→ What is being asked
Print the listing in full, keeping every line exactly as it is.

▬▬▬▬▬▬▬▬▬▬

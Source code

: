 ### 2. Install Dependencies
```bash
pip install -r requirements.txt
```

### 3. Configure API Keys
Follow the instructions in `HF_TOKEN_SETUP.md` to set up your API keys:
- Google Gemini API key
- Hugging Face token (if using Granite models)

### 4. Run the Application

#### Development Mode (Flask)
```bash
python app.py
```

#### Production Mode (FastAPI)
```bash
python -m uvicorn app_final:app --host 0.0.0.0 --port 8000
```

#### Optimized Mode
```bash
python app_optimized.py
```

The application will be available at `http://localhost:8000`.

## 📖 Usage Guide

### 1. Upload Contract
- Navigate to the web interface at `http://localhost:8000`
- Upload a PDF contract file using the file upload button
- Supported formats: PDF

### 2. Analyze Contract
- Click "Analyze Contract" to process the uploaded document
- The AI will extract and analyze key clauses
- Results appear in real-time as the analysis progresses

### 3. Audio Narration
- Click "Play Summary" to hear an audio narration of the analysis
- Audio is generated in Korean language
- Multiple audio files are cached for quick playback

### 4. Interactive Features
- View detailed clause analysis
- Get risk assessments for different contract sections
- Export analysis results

▬▬▬▬▬▬▬▬▬▬

→ Completed task
Source code

: ### 2. Install Dependencies
```bash
pip install -r requirements.txt
```

### 3. Configure API Keys
Follow the instructions in `HF_TOKEN_SETUP.md` to set up your API keys:
- Google Gemini API key
- Hugging Face token (if using Granite models)

### 4. Run the Application

#### Development Mode (Flask)
```bash
python app.py
```

#### Production Mode (FastAPI)
```bash
python -m uvicorn app_final:app --host 0.0.0.0 --port 8000
```

#### Optimized Mode
```bash
python app_optimized.py
```

The application will be available at `http://localhost:8000`.

## 📖 Usage Guide

### 1. Upload Contract
- Navigate to the web interface at `http://localhost:8000`
- Upload a PDF contract file using the file upload button
- Supported formats: PDF

### 2. Analyze Contract
- Click "Analyze Contract" to process the uploaded document
- The AI will extract and analyze key clauses
- Results appear in real-time as the analysis progresses

### 3. Audio Narration
- Click "Play Summary" to hear an audio narration of the analysis
- Audio is generated in Korean language
- Multiple audio files are cached for quick playback

### 4. Interactive Features
- View detailed clause analysis
- Get risk assessments for different contract sections
- Export analysis results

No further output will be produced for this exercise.